[TO DO]: Restate exactly, and only, the lines from the one containing "#### 8. I participated" through the end of the entries, keeping both endpoints.

Dataset entries:
- Opening Delimiter -
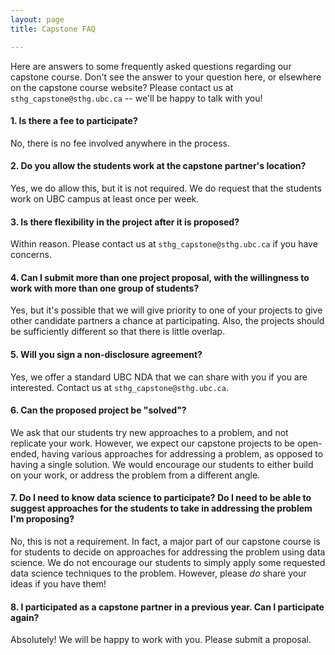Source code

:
 ```yaml
---
layout: page
title: Capstone FAQ

---
```


Here are answers to some frequently asked questions regarding our capstone course. Don't see the answer to your question here, or elsewhere on the capstone course website? Please contact us at `sthg_capstone@sthg.ubc.ca` -- we'll be happy to talk with you!

#### 1. Is there a fee to participate?

No, there is no fee involved anywhere in the process.

#### 2. Do you allow the students work at the capstone partner's location?

Yes, we do allow this, but it is not required. We do request that the students work on UBC campus at least once per week.

#### 3. Is there flexibility in the project after it is proposed?

Within reason. Please contact us at `sthg_capstone@sthg.ubc.ca` if you have concerns.

#### 4. Can I submit more than one project proposal, with the willingness to work with more than one group of students?

Yes, but it's possible that we will give priority to one of your projects to give other candidate partners a chance at participating. Also, the projects should be sufficiently different so that there is little overlap.

#### 5. Will you sign a non-disclosure agreement?

Yes, we offer a standard UBC NDA that we can share with you if you are interested. Contact us at `sthg_capstone@sthg.ubc.ca`.

#### 6. Can the proposed project be "solved"?

We ask that our students try new approaches to a problem, and not replicate your work. However, we expect our capstone projects to be open-ended, having various approaches for addressing a problem, as opposed to having a single solution. We would encourage our students to either build on your work, or address the problem from a different angle.

#### 7. Do I need to know data science to participate? Do I need to be able to suggest approaches for the students to take in addressing the problem I'm proposing?

No, this is not a requirement. In fact, a major part of our capstone course is for students to decide on approaches for addressing the problem using data science. We do not encourage our students to simply apply some requested data science techniques to the problem. However, please _do_ share your ideas if you have them!

#### 8. I participated as a capstone partner in a previous year. Can I participate again?

Absolutely! We will be happy to work with you. Please submit a proposal.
- Closing Delimiter -
[WRITTEN RESPONSE]:
#### 8. I participated as a capstone partner in a previous year. Can I participate again?

Absolutely! We will be happy to work with you. Please submit a proposal.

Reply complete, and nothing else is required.